Jondrette marqua chaque coup d'un hochement de tête. Le sixième sonné, il moucha la chandelle avec ses doigts.
Puis il se mit à marcher dans la chambre, écouta dans le corridor, marcha, écouta encore: – Pourvu qu'il vienne! grommela-t-il; puis il revint à sa chaise.
Il se rasseyait à peine que la porte s'ouvrit.
La mère Jondrette l'avait ouverte et restait dans le corridor faisant une horrible grimace aimable qu'un des trous de la lanterne sourde éclairait d'en bas.
– Entrez, monsieur, dit-elle.
– Entrez, mon bienfaiteur, répéta Jondrette se levant précipitamment.
M. Leblanc parut.
Il avait un air de sérénité qui le faisait singulièrement vénérable.
Il posa sur la table quatre louis.
– Monsieur Fabantou, dit-il, voici pour votre loyer et vos premiers besoins. Nous verrons ensuite.
– Dieu vous le rende, mon généreux bienfaiteur! dit Jondrette; et, s'approchant rapidement de sa femme:
– Renvoie le fiacre!
Elle s'esquiva pendant que son mari prodiguait les saluts et offrait une chaise à M. Leblanc. Un instant après elle revint et lui dit bas à l'oreille:
– C'est fait.
La neige qui n'avait cessé de tomber depuis le matin était tellement épaisse qu'on n'avait point entendu le fiacre arriver, et qu'on ne l'entendit pas s'en aller.
Cependant M. Leblanc s'était assis.
Jondrette avait pris possession de l'autre chaise en face de M. Leblanc.

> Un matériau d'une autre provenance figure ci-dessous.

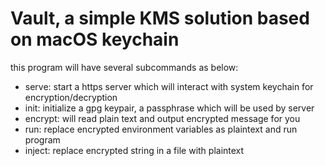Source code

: # Vault, a simple KMS solution based on macOS keychain

this program will have several subcommands as below:

- serve: start a https server which will interact with system keychain for encryption/decryption
- init: initialize a gpg keypair, a passphrase which will be used by server
- encrypt: will read plain text and output encrypted message for you
- run: replace encrypted environment variables as plaintext and run program
- inject: replace encrypted string in a file with plaintext

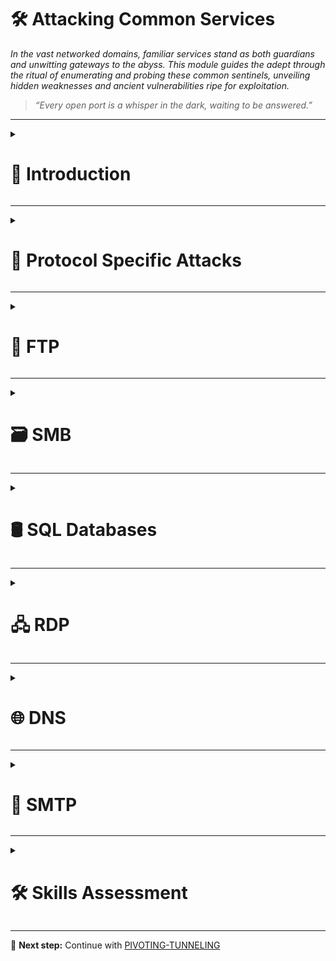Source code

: # 🛠️ Attacking Common Services  
*In the vast networked domains, familiar services stand as both guardians and unwitting gateways to the abyss. This module guides the adept through the ritual of enumerating and probing these common sentinels, unveiling hidden weaknesses and ancient vulnerabilities ripe for exploitation.*

> *“Every open port is a whisper in the dark, waiting to be answered.”*

---

<details>
<summary><h1>📢 Introduction</h1></summary>

<details>
<summary><h2>Interacting with Common Services</h2></summary>

</details>

</details>

---

<details>
<summary><h1>🎯 Protocol Specific Attacks</h1></summary>

<details>
<summary><h2>The Concept of Attacks</h2></summary>

</details>

<details>
<summary><h2>Service Misconfigurations</h2></summary>

</details>

<details>
<summary><h2>Finding Senitive Information</h2></summary>

</details>

</details>

---

<details>
<summary><h1>📄 FTP</h1></summary>

<details>
<summary><h2>Attacking FTP</h2></summary>

</details>

<details>
<summary><h2>Latest FTP Vulnerabilities</h2></summary>

</details>

</details>

---

<details>
<summary><h1>🗃️ SMB</h1></summary>

<details>
<summary><h2>Attacking FTP</h2></summary>

</details>

<details>
<summary><h2>Latest FTP Vulnerabilities</h2></summary>

</details>

</details>

---

<details>
<summary><h1>🛢️ SQL Databases</h1></summary>

<details>
<summary><h2>Attacking SQL Databases</h2></summary>

</details>

<details>
<summary><h2>Latest SQL Vulnerabilities</h2></summary>

</details>

</details>

---

<details>
<summary><h1>🖧 RDP</h1></summary>

<details>
<summary><h2>Attacking RDP</h2></summary>

</details>

<details>
<summary><h2>Latest RDP Vulnerabilities</h2></summary>

</details>

</details>

---

<details>
<summary><h1>🌐 DNS</h1></summary>

<details>
<summary><h2>Attacking DNS</h2></summary>

</details>

<details>
<summary><h2>Latest DNS Vulnerabilities</h2></summary>

</details>

</details>

---

<details>
<summary><h1>📨 SMTP</h1></summary>

<details>
<summary><h2>Attacking Email</h2></summary>

</details>

<details>
<summary><h2>Latest Email Service Vulnerabilities</h2></summary>

</details>

</details>

---

<details>
<summary><h1>🛠️ Skills Assessment</h1></summary>

<details>
<summary><h2>Attacking Common Services (EASY)</h2></summary>

</details>

<details>
<summary><h2>Attacking Common Services (MEDIUM)</h2></summary>

</details>

<details>
<summary><h2>Attacking Common Services (HARD)</h2></summary>

</details>

</details>

---

📘 **Next step:** Continue with [PIVOTING-TUNNELING](./09-pivoting-tunneling.md)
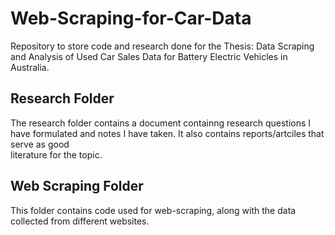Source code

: # Web-Scraping-for-Car-Data
   Repository to store code and research done for the Thesis: Data Scraping and Analysis of Used Car Sales Data for Battery Electric Vehicles in Australia.

## Research Folder
   The research folder contains a document containng research questions I have formulated and notes I have taken. It also contains reports/artciles that serve as good     
   literature for the topic.

## Web Scraping Folder
   This folder contains code used for web-scraping, along with the data collected from different websites.
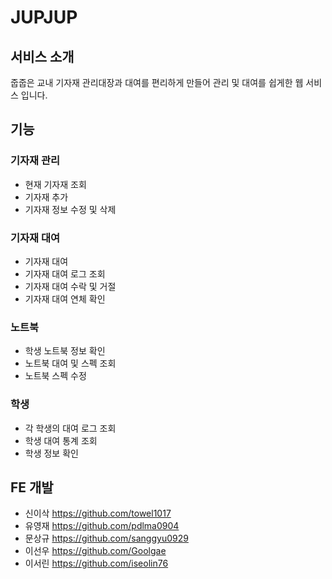 # JUPJUP

## 서비스 소개
줍줍은 교내 기자재 관리대장과 대여를 편리하게 만들어 관리 및 대여를 쉽게한 웹 서비스 입니다.

## 기능 

### **기자재 관리**
 - 현재 기자재 조회
 - 기자재 추가
 - 기자재 정보 수정 및 삭제

### **기자재 대여**
 - 기자재 대여
 - 기자재 대여 로그 조회
 - 기자재 대여 수락 및 거절
 - 기자재 대여 연체 확인

### **노트북**
 - 학생 노트북 정보 확인
 - 노트북 대여 및 스펙 조회
 - 노트북 스펙 수정

### **학생**
 - 각 학생의 대여 로그 조회
 - 학생 대여 통계 조회
 - 학생 정보 확인


## FE 개발 
 - 신이삭 https://github.com/towel1017
 - 유영재 https://github.com/pdlma0904
 - 문상규 https://github.com/sanggyu0929
 - 이선우 https://github.com/Goolgae
 - 이서린 https://github.com/iseolin76
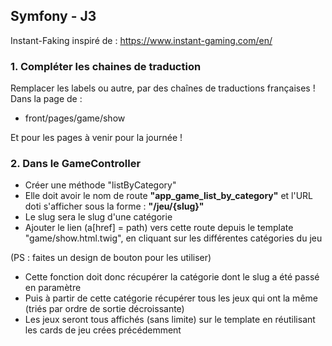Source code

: 
## Symfony - J3


Instant-Faking inspiré de : https://www.instant-gaming.com/en/


### 1. Compléter les chaines de traduction


Remplacer les labels ou autre, par des chaînes de traductions françaises !
Dans la page de :
- front/pages/game/show


Et pour les pages à venir pour la journée !


### 2. Dans le GameController


- Créer une méthode "listByCategory"
- Elle doit avoir le nom de route **"app_game_list_by_category"** et l'URL doti s'afficher sous la forme : **"/jeu/{slug}"**
- Le slug sera le slug d'une catégorie
- Ajouter le lien (a[href] = path) vers cette route depuis le template "game/show.html.twig", en cliquant sur les différentes catégories du jeu


(PS : faites un design de bouton pour les utiliser)


- Cette fonction doit donc récupérer la catégorie dont le slug a été passé en paramètre
- Puis à partir de cette catégorie récupérer tous les jeux qui ont la même (triés par ordre de sortie décroissante)
- Les jeux seront tous affichés (sans limite) sur le template en réutilisant les cards de jeu crées précédemment
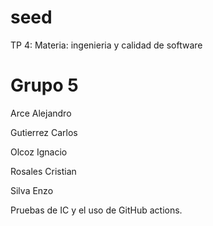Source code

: # seed
TP 4: 
Materia: ingenieria y calidad de software
# Grupo 5
Arce Alejandro

Gutierrez Carlos

Olcoz Ignacio

Rosales Cristian

Silva Enzo

Pruebas de IC y el uso de GitHub actions.
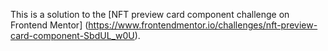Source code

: This is a solution to the [NFT preview card component challenge on Frontend Mentor]
(https://www.frontendmentor.io/challenges/nft-preview-card-component-SbdUL_w0U). 
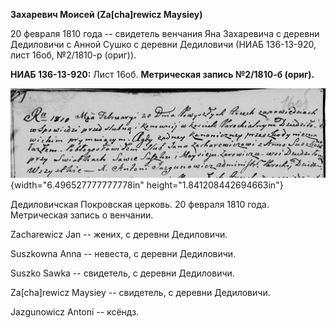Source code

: **Захаревич Моисей (Za\[cha\]rewicz Maysiey)**

20 февраля 1810 года -- свидетель венчания Яна Захаревича с деревни
Дедиловичи с Анной Сушко с деревни Дедиловичи (НИАБ 136-13-920, лист
16об, №2/1810-р (ориг)).

**НИАБ 136-13-920:** Лист 16об. **Метрическая запись №2/1810-б (ориг).**

![](./media/e55e11acb581754bc3ffa876da4a3442a38be210.png){width="6.496527777777778in"
height="1.841208442694663in"}

Дедиловичская Покровская церковь. 20 февраля 1810 года. Метрическая
запись о венчании.

Zacharewicz Jan -- жених, с деревни Дедиловичи.

Suszkowna Anna -- невеста, с деревни Дедиловичи.

Suszko Sawka -- свидетель, с деревни Дедиловичи.

Za\[cha\]rewicz Maysiey -- свидетель, с деревни Дедиловичи.

Jazgunowicz Antoni -- ксёндз.
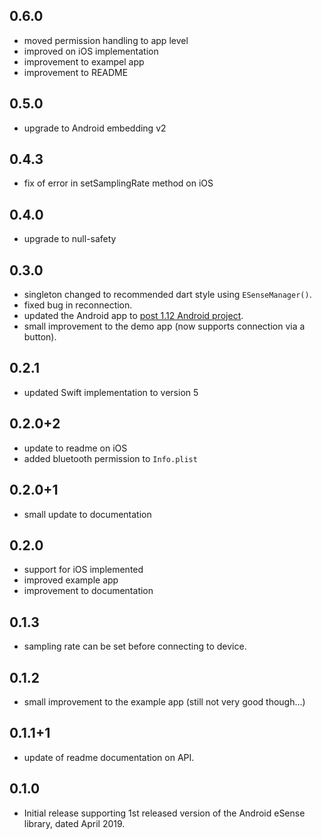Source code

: ## 0.6.0
* moved permission handling to app level
* improved on iOS implementation
* improvement to exampel app
* improvement to README

## 0.5.0
* upgrade to Android embedding v2

## 0.4.3
* fix of error in setSamplingRate method on iOS

## 0.4.0
* upgrade to null-safety

## 0.3.0
* singleton changed to recommended dart style using `ESenseManager()`.
* fixed bug in reconnection.
* updated the Android app to [post 1.12 Android project](https://github.com/flutter/flutter/wiki/Upgrading-pre-1.12-Android-projects).
* small improvement to the demo app (now supports connection via a button).

## 0.2.1
* updated Swift implementation to version 5

## 0.2.0+2
* update to readme on iOS 
* added bluetooth permission to `Info.plist`

## 0.2.0+1
* small update to documentation

## 0.2.0
* support for iOS implemented
* improved example app
* improvement to documentation

## 0.1.3
* sampling rate can be set before connecting to device.

## 0.1.2
* small improvement to the example app (still not very good though...)

## 0.1.1+1
* update of readme documentation on API.

## 0.1.0
* Initial release supporting 1st released version of the Android eSense library, dated April 2019. 
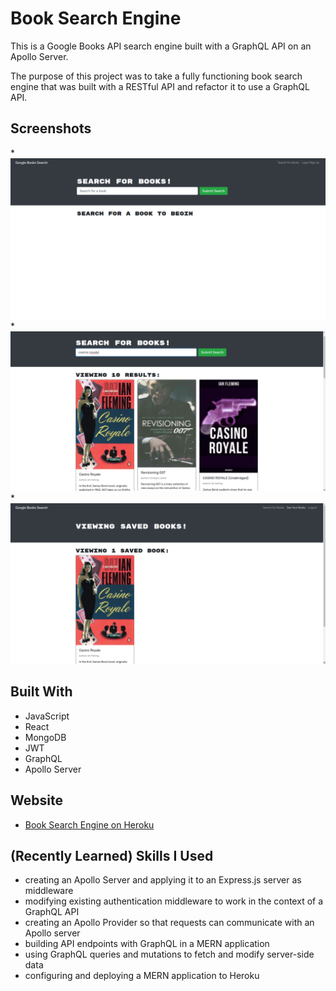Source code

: # Book Search Engine

This is a Google Books API search engine built with a GraphQL API on an Apollo Server. 

The purpose of this project was to take a fully functioning book search engine that was built with a RESTful API and refactor it to use a GraphQL API.

## Screenshots
*![Book Search Engine Screen Shot](./assets/bookSearchPic1.png)
*![Book Search Engine Screen Shot](./assets/bookSearchPic2.png)
*![Book Search Engine Screen Shot](./assets/bookSearchPic3.png)

## Built With
* JavaScript
* React
* MongoDB
* JWT
* GraphQL
* Apollo Server

## Website
* [Book Search Engine on Heroku](https://sleepy-woodland-19590.herokuapp.com/)

## (Recently Learned) Skills I Used
* creating an Apollo Server and applying it to an Express.js server as middleware
* modifying existing authentication middleware to work in the context of a GraphQL API
* creating an Apollo Provider so that requests can communicate with an Apollo server
* building API endpoints with GraphQL in a MERN application
* using GraphQL queries and mutations to fetch and modify server-side data
* configuring and deploying a MERN application to Heroku
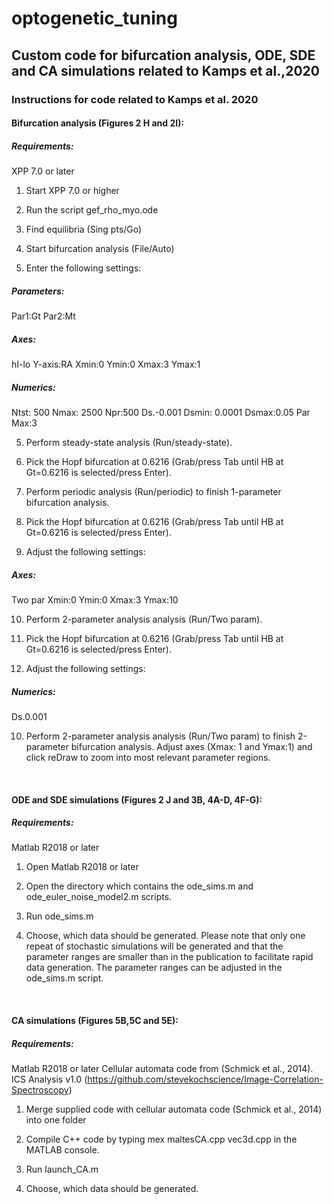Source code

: # optogenetic_tuning
## Custom code for bifurcation analysis, ODE, SDE and CA simulations related to Kamps et al.,2020

### Instructions for code related to Kamps et al. 2020

#### Bifurcation analysis (Figures 2 H and 2I):

##### Requirements:
XPP 7.0 or later

1.  Start XPP 7.0 or higher

2. Run the script gef_rho_myo.ode

3. Find equilibria (Sing pts/Go)

4. Start bifurcation analysis (File/Auto)

5. Enter the following settings:

##### Parameters:

Par1:Gt
Par2:Mt

##### Axes:

hI-lo
Y-axis:RA
Xmin:0
Ymin:0
Xmax:3
Ymax:1

##### Numerics:

Ntst: 500
Nmax: 2500
Npr:500
Ds.-0.001
Dsmin: 0.0001
Dsmax:0.05
Par Max:3

5. Perform steady-state analysis (Run/steady-state).

6. Pick the Hopf bifurcation at 0.6216  (Grab/press Tab until HB at Gt=0.6216 is selected/press Enter).

7. Perform periodic analysis (Run/periodic) to finish 1-parameter bifurcation analysis.

8. Pick the Hopf bifurcation at 0.6216  (Grab/press Tab until HB at Gt=0.6216 is selected/press Enter).

9. Adjust the following settings:

##### Axes:

Two par
Xmin:0
Ymin:0
Xmax:3
Ymax:10

10. Perform 2-parameter analysis analysis (Run/Two param).

11. Pick the Hopf bifurcation at 0.6216  (Grab/press Tab until HB at Gt=0.6216 is selected/press Enter).

12. Adjust the following settings:

##### Numerics:

Ds.0.001

10. Perform 2-parameter analysis analysis (Run/Two param) to finish 2-parameter bifurcation analysis. Adjust axes (Xmax: 1 and Ymax:1) and click reDraw to zoom into most relevant parameter regions.

 
#### ODE and SDE simulations (Figures 2 J and 3B, 4A-D, 4F-G):

##### Requirements:
Matlab R2018 or later

1. Open Matlab R2018 or later

2. Open the directory which contains the ode_sims.m and ode_euler_noise_model2.m scripts.

3. Run ode_sims.m

4. Choose, which data should be generated. Please note that only one repeat of stochastic simulations will be generated and that the parameter ranges are smaller than in the publication to facilitate rapid data generation. The parameter ranges can be adjusted in the ode_sims.m script.

 
#### CA simulations (Figures 5B,5C and 5E):

##### Requirements: 
Matlab R2018 or later
Cellular automata code from (Schmick et al., 2014).
ICS Analysis v1.0 (https://github.com/stevekochscience/Image-Correlation-Spectroscopy)

1. Merge supplied code with cellular automata code (Schmick et al., 2014) into one folder

2.  Compile C++ code by typing mex maltesCA.cpp vec3d.cpp in the MATLAB console.

3. Run launch_CA.m

4. Choose, which data should be generated.



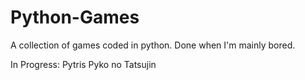# Python-Games
A collection of games coded in python. Done when I'm mainly bored.

In Progress:
Pytris
Pyko no Tatsujin
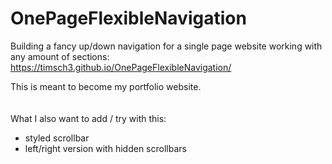 # OnePageFlexibleNavigation
Building a fancy up/down navigation for a single page website working with any amount of sections: https://timsch3.github.io/OnePageFlexibleNavigation/

This is meant to become my portfolio website.
<br><br><br>
What I also want to add / try with this:
- styled scrollbar
- left/right version with hidden scrollbars
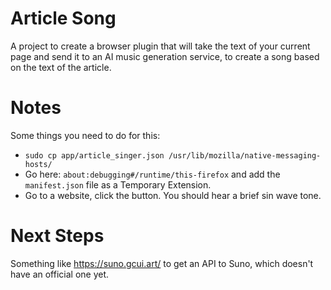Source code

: # Article Song

A project to create a browser plugin that will take the text of your current page and send it to an AI music generation service, to create a song based on the text of the article.

# Notes

Some things you need to do for this:
 * `sudo cp app/article_singer.json /usr/lib/mozilla/native-messaging-hosts/`
 * Go here: `about:debugging#/runtime/this-firefox` and add the `manifest.json` file as a Temporary Extension.
 * Go to a website, click the button. You should hear a brief sin wave tone.

# Next Steps

Something like https://suno.gcui.art/ to get an API to Suno, which doesn't have an official one yet.

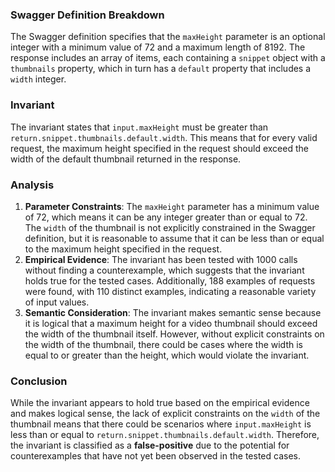 ### Swagger Definition Breakdown
The Swagger definition specifies that the `maxHeight` parameter is an optional integer with a minimum value of 72 and a maximum length of 8192. The response includes an array of items, each containing a `snippet` object with a `thumbnails` property, which in turn has a `default` property that includes a `width` integer.

### Invariant
The invariant states that `input.maxHeight` must be greater than `return.snippet.thumbnails.default.width`. This means that for every valid request, the maximum height specified in the request should exceed the width of the default thumbnail returned in the response.

### Analysis
1. **Parameter Constraints**: The `maxHeight` parameter has a minimum value of 72, which means it can be any integer greater than or equal to 72. The `width` of the thumbnail is not explicitly constrained in the Swagger definition, but it is reasonable to assume that it can be less than or equal to the maximum height specified in the request.
2. **Empirical Evidence**: The invariant has been tested with 1000 calls without finding a counterexample, which suggests that the invariant holds true for the tested cases. Additionally, 188 examples of requests were found, with 110 distinct examples, indicating a reasonable variety of input values.
3. **Semantic Consideration**: The invariant makes semantic sense because it is logical that a maximum height for a video thumbnail should exceed the width of the thumbnail itself. However, without explicit constraints on the width of the thumbnail, there could be cases where the width is equal to or greater than the height, which would violate the invariant.

### Conclusion
While the invariant appears to hold true based on the empirical evidence and makes logical sense, the lack of explicit constraints on the `width` of the thumbnail means that there could be scenarios where `input.maxHeight` is less than or equal to `return.snippet.thumbnails.default.width`. Therefore, the invariant is classified as a **false-positive** due to the potential for counterexamples that have not yet been observed in the tested cases.
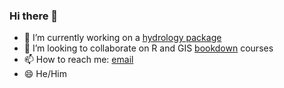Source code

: ### Hi there 👋

<!--
**brownhr/brownhr** is a ✨ _special_ ✨ repository because its `README.md` (this file) appears on your GitHub profile.

Here are some ideas to get you started: -->

- 🔭 I’m currently working on a [hydrology package](https://github.com/brownhr/excess)
- 👯 I’m looking to collaborate on R and GIS [bookdown](https://github.com/rstudio/bookdown) courses
- 📫 How to reach me: [email](mailto:brownhr314@gmail.com)
- 😄 He/Him
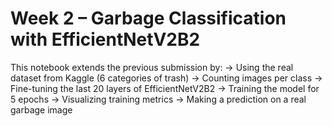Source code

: # Week 2 – Garbage Classification with EfficientNetV2B2

This notebook extends the previous submission by:
-> Using the real dataset from Kaggle (6 categories of trash)
-> Counting images per class
-> Fine-tuning the last 20 layers of EfficientNetV2B2
-> Training the model for 5 epochs
-> Visualizing training metrics
-> Making a prediction on a real garbage image


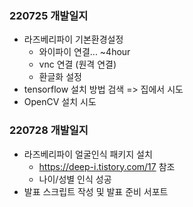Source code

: ### 220725 개발일지

- 라즈베리파이 기본환경설정
  - 와이파이 연결... ~4hour
  - vnc 연결 (원격 연결)
  - 환글화 설정
- tensorflow 설치 방법 검색 => 집에서 시도
- OpenCV 설치 시도

### 220728 개발일지

- 라즈베리파이 얼굴인식 패키지 설치
  - https://deep-i.tistory.com/17 참조
  - 나이/성별 인식 성공
- 발표 스크립트 작성 및 발표 준비 서포트
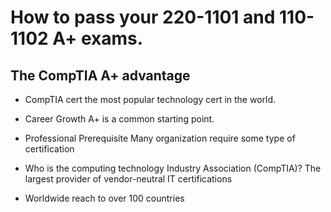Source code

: # How to pass your 220-1101 and 110-1102 A+ exams.

## The CompTIA A+ advantage

- CompTIA cert the most popular technology cert in the world.
- Career Growth
	A+ is a common starting point.
- Professional Prerequisite
	Many organization require some type of certification
- Who is the computing technology Industry Association (CompTIA)?
	The largest provider of vendor-neutral IT certifications
	
- Worldwide reach to over 100 countries 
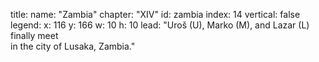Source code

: title: 
    name: "Zambia"
    chapter: "XIV"
id: zambia
index: 14
vertical: false
legend:
    x: 116
    y: 166
    w: 10 
    h: 10
lead: "Uroš (U), Marko (M), and Lazar (L) finally meet</em> <br>in the city of Lusaka, Zambia."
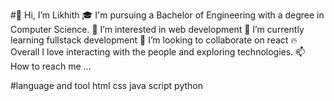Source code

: 
 #👋 Hi, I’m Likhith
 🎓 I'm pursuing a Bachelor of Engineering with a degree in Computer Science.
 👀 I’m interested in web development
 🌱 I’m currently learning fullstack development
 💞️ I’m looking to collaborate on react
 🔥 Overall I love interacting with the people and exploring technologies.
 📫 How to reach me ...
  
#language and tool
html
css
java script
python
<!---
likhith-kumarn/likhith-kumarn is a ✨ special ✨ repository because its `README.md` (this file) appears on your GitHub profile.
You can click the Preview link to take a look at your changes.
--->
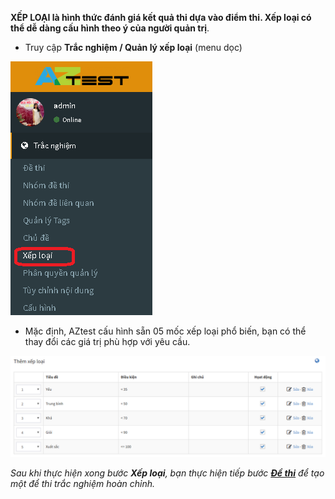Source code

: 
**XẾP LOẠI là hình thức đánh giá kết quả thi dựa vào điểm thi. Xếp loại có thể dễ dàng cấu hình theo ý của người quản trị**.

- Truy cập **Trắc nghiệm / Quản lý xếp loại** (menu dọc)

![](./images/test/xeploai.png)

- Mặc định, AZtest cấu hình sẵn 05 mốc xếp loại phổ biến, bạn có thể thay đổi các giá trị phù hợp với yêu cầu.

![](./images/test/quan-ly-xep-loai.png)

*Sau khi thực hiện xong bước **Xếp loại**, bạn thực hiện tiếp bước [**Đề thi**](/de-thi/) để tạo một để thi trắc nghiệm hoàn chỉnh.*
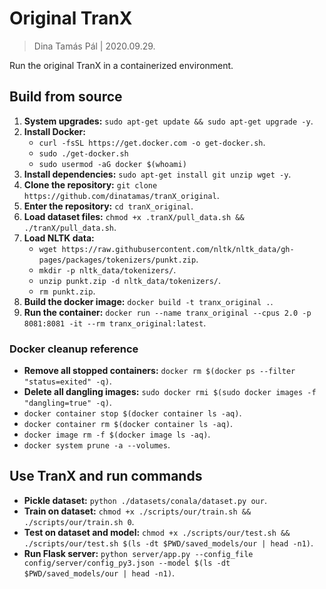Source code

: # Original TranX

> Dina Tamás Pál | 2020.09.29.

Run the original TranX in a containerized environment.

## Build from source

1. **System upgrades:** `sudo apt-get update && sudo apt-get upgrade -y`.
1. **Install Docker:**
    * `curl -fsSL https://get.docker.com -o get-docker.sh`.
    * `sudo ./get-docker.sh`
    * `sudo usermod -aG docker $(whoami)`
1. **Install dependencies:** `sudo apt-get install git unzip wget -y`.
1. **Clone the repository:** `git clone https://github.com/dinatamas/tranX_original`.
1. **Enter the repository:** `cd tranX_original`.
1. **Load dataset files:** `chmod +x .tranX/pull_data.sh && ./tranX/pull_data.sh`.
1. **Load NLTK data:**
    * `wget https://raw.githubusercontent.com/nltk/nltk_data/gh-pages/packages/tokenizers/punkt.zip`.
    * `mkdir -p nltk_data/tokenizers/`.
    * `unzip punkt.zip -d nltk_data/tokenizers/`.
    * `rm punkt.zip`.
1. **Build the docker image:** `docker build -t tranx_original .`.
1. **Run the container:** `docker run --name tranx_original --cpus 2.0 -p 8081:8081 -it --rm tranx_original:latest`.

### Docker cleanup reference

* **Remove all stopped containers:** `docker rm $(docker ps --filter "status=exited" -q)`.
* **Delete all dangling images:** `sudo docker rmi $(sudo docker images -f "dangling=true" -q)`.
* `docker container stop $(docker container ls -aq)`.
* `docker container rm $(docker container ls -aq)`.
* `docker image rm -f $(docker image ls -aq)`.
* `docker system prune -a --volumes`.

## Use TranX and run commands

* **Pickle dataset:** `python ./datasets/conala/dataset.py our`.
* **Train on dataset:** `chmod +x ./scripts/our/train.sh && ./scripts/our/train.sh 0`.
* **Test on dataset and model:** `chmod +x ./scripts/our/test.sh && ./scripts/our/test.sh $(ls -dt $PWD/saved_models/our | head -n1)`.
* **Run Flask server:** `python server/app.py --config_file config/server/config_py3.json --model $(ls -dt $PWD/saved_models/our | head -n1)`.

Maintenant, pour se faire une idée de la scène qui va suivre, que le lecteur se figure dans son esprit la nuit glacée, les solitudes de la Salpêtrière couvertes de neige, et blanches au clair de lune comme d'immenses linceuls, la clarté de veilleuse des réverbères rougissant çà et là ces boulevards tragiques et les longues rangées des ormes noirs, pas un passant peut-être à un quart de lieue à la ronde, la masure Gorbeau à son plus haut point de silence, d'horreur et de nuit, dans cette masure, au milieu de ces solitudes, au milieu de cette ombre, le vaste galetas Jondrette éclairé d'une chandelle, et dans ce bouge deux hommes assis à une table, M. Leblanc tranquille, Jondrette souriant et effroyable, la Jondrette, la mère louve, dans un coin, et, derrière la cloison, Marius invisible, debout, ne perdant pas une parole, ne perdant pas un mouvement, l'œil au guet, le pistolet au poing.
Marius du reste n'éprouvait qu'une émotion d'horreur, mais aucune crainte. Il étreignait la crosse du pistolet et se sentait rassuré. – J'arrêterai ce misérable quand je voudrai, pensait-il.
Il sentait la police quelque part là en embuscade, attendant le signal convenu et toute prête à étendre le bras.
Il espérait du reste que de cette violente rencontre de Jondrette et de M. Leblanc quelque lumière jaillirait sur tout ce qu'il avait intérêt à connaître.